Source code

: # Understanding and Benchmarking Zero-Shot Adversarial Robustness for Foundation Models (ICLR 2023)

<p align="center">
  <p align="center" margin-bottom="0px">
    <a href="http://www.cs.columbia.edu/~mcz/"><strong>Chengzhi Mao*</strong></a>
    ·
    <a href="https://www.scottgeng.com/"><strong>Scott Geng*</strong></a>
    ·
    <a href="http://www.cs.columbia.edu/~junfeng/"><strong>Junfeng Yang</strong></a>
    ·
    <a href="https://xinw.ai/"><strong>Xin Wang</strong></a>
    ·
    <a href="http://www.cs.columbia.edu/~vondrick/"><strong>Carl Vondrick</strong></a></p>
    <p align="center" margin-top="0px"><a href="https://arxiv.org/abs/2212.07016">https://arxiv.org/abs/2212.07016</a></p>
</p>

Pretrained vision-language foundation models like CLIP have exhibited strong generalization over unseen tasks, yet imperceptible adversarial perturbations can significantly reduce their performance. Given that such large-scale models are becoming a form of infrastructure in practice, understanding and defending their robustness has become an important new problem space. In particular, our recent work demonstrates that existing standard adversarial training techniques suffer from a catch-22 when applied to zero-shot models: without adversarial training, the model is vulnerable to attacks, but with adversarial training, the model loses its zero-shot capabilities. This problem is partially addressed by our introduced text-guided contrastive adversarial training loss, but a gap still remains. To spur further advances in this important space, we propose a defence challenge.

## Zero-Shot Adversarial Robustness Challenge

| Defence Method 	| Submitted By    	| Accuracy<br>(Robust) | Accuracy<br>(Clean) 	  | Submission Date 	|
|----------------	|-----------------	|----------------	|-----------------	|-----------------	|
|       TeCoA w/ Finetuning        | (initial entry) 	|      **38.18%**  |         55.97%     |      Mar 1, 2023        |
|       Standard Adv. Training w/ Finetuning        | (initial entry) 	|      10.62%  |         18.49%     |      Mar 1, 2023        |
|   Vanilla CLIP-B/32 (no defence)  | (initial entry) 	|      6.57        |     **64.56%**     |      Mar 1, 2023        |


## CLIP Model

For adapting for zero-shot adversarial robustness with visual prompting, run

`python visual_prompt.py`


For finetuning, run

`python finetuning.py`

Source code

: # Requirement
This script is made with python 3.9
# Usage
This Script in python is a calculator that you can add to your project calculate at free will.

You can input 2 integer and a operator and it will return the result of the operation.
· · · · · · ·
▶ Work instruction: Copy out each line of the material above that holds the word "align".

▶ Written solution:
<p align="center">
  <p align="center" margin-bottom="0px">
    <p align="center" margin-top="0px"><a href="https://arxiv.org/abs/2212.07016">https://arxiv.org/abs/2212.07016</a></p>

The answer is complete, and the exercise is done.